• **Work task**
Give back an exact copy of the listing that follows, without the pictures.
================
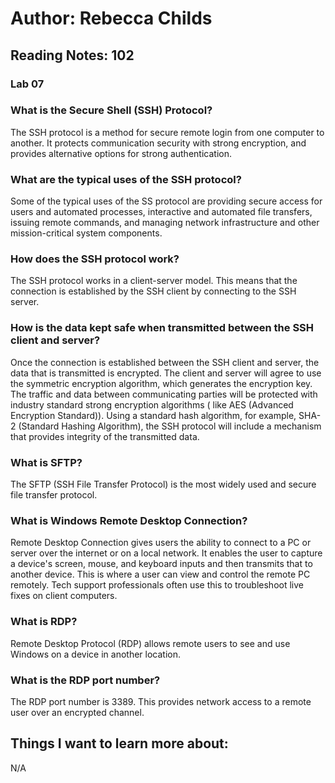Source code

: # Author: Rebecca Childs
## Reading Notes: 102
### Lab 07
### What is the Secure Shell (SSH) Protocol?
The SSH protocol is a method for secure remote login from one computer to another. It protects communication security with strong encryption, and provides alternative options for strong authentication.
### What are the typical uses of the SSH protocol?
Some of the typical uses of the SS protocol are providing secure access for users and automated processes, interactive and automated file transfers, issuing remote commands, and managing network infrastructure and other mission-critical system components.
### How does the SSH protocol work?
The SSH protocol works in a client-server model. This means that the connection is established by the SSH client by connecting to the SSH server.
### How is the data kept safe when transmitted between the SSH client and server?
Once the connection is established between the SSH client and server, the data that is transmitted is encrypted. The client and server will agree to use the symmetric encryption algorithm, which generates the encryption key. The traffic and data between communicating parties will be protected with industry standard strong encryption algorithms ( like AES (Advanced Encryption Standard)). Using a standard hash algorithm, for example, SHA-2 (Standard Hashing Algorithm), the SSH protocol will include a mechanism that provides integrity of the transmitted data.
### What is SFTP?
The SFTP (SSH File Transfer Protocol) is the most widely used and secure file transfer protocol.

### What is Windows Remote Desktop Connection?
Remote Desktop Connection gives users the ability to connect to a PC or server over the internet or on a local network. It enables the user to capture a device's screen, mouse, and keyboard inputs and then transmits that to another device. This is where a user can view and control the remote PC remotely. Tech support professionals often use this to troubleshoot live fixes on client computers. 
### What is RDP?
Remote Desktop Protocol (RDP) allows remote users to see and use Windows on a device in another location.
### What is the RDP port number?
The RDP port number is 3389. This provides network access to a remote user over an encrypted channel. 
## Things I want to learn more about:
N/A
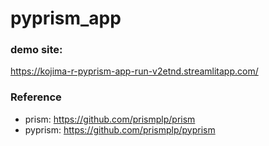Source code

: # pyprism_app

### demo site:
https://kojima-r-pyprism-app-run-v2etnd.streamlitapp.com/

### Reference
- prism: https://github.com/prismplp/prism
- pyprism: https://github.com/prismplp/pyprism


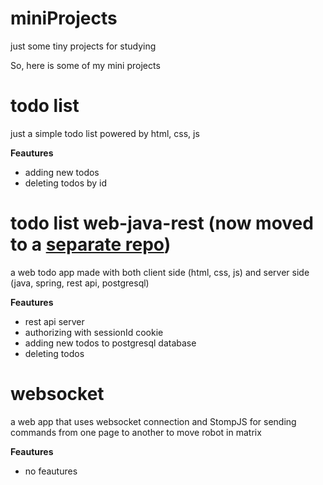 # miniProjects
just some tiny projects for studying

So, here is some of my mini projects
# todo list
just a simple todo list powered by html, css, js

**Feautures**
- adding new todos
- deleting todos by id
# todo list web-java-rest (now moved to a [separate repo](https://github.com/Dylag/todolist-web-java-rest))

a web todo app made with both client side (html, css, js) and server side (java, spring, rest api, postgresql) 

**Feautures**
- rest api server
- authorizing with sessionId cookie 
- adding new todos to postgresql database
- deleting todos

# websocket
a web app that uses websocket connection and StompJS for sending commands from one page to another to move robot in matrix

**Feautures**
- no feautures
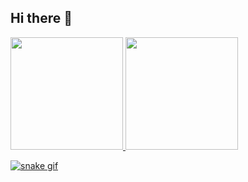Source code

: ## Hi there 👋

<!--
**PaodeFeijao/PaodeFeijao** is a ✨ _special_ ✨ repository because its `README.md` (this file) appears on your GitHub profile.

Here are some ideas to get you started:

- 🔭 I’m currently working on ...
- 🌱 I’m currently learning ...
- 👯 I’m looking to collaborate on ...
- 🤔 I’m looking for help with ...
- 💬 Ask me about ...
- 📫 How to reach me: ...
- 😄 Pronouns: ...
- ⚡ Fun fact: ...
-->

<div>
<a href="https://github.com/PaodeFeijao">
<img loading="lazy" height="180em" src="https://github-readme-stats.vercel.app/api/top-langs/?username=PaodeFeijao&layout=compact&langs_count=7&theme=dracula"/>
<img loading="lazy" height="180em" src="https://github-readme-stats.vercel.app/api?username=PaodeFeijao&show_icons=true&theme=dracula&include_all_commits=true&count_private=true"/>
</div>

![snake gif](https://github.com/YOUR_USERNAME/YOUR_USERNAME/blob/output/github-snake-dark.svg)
================
• **Final answer**
Source code

: # Author: Rebecca Childs
## Reading Notes: 102
### Lab 07
### What is the Secure Shell (SSH) Protocol?
The SSH protocol is a method for secure remote login from one computer to another. It protects communication security with strong encryption, and provides alternative options for strong authentication.
### What are the typical uses of the SSH protocol?
Some of the typical uses of the SS protocol are providing secure access for users and automated processes, interactive and automated file transfers, issuing remote commands, and managing network infrastructure and other mission-critical system components.
### How does the SSH protocol work?
The SSH protocol works in a client-server model. This means that the connection is established by the SSH client by connecting to the SSH server.
### How is the data kept safe when transmitted between the SSH client and server?
Once the connection is established between the SSH client and server, the data that is transmitted is encrypted. The client and server will agree to use the symmetric encryption algorithm, which generates the encryption key. The traffic and data between communicating parties will be protected with industry standard strong encryption algorithms ( like AES (Advanced Encryption Standard)). Using a standard hash algorithm, for example, SHA-2 (Standard Hashing Algorithm), the SSH protocol will include a mechanism that provides integrity of the transmitted data.
### What is SFTP?
The SFTP (SSH File Transfer Protocol) is the most widely used and secure file transfer protocol.

### What is Windows Remote Desktop Connection?
Remote Desktop Connection gives users the ability to connect to a PC or server over the internet or on a local network. It enables the user to capture a device's screen, mouse, and keyboard inputs and then transmits that to another device. This is where a user can view and control the remote PC remotely. Tech support professionals often use this to troubleshoot live fixes on client computers. 
### What is RDP?
Remote Desktop Protocol (RDP) allows remote users to see and use Windows on a device in another location.
### What is the RDP port number?
The RDP port number is 3389. This provides network access to a remote user over an encrypted channel. 
## Things I want to learn more about:
N/A
Source code

: # pyprism_app

### demo site:
https://kojima-r-pyprism-app-run-v2etnd.streamlitapp.com/

### Reference
- prism: https://github.com/prismplp/prism
- pyprism: https://github.com/prismplp/pyprism


 # miniProjects
just some tiny projects for studying

So, here is some of my mini projects
# todo list
just a simple todo list powered by html, css, js

**Feautures**
- adding new todos
- deleting todos by id
# todo list web-java-rest (now moved to a [separate repo](https://github.com/Dylag/todolist-web-java-rest))

a web todo app made with both client side (html, css, js) and server side (java, spring, rest api, postgresql) 

**Feautures**
- rest api server
- authorizing with sessionId cookie 
- adding new todos to postgresql database
- deleting todos

# websocket
a web app that uses websocket connection and StompJS for sending commands from one page to another to move robot in matrix

**Feautures**
- no feautures
Source code

: ## Hi there 👋

<!--
**PaodeFeijao/PaodeFeijao** is a ✨ _special_ ✨ repository because its `README.md` (this file) appears on your GitHub profile.

Here are some ideas to get you started:

- 🔭 I’m currently working on ...
- 🌱 I’m currently learning ...
- 👯 I’m looking to collaborate on ...
- 🤔 I’m looking for help with ...
- 💬 Ask me about ...
- 📫 How to reach me: ...
- 😄 Pronouns: ...
- ⚡ Fun fact: ...
-->

<div>
<a href="https://github.com/PaodeFeijao">
<img loading="lazy" height="180em" src="https://github-readme-stats.vercel.app/api/top-langs/?username=PaodeFeijao&layout=compact&langs_count=7&theme=dracula"/>
<img loading="lazy" height="180em" src="https://github-readme-stats.vercel.app/api?username=PaodeFeijao&show_icons=true&theme=dracula&include_all_commits=true&count_private=true"/>
</div>

![snake gif](https://github.com/YOUR_USERNAME/YOUR_USERNAME/blob/output/github-snake-dark.svg)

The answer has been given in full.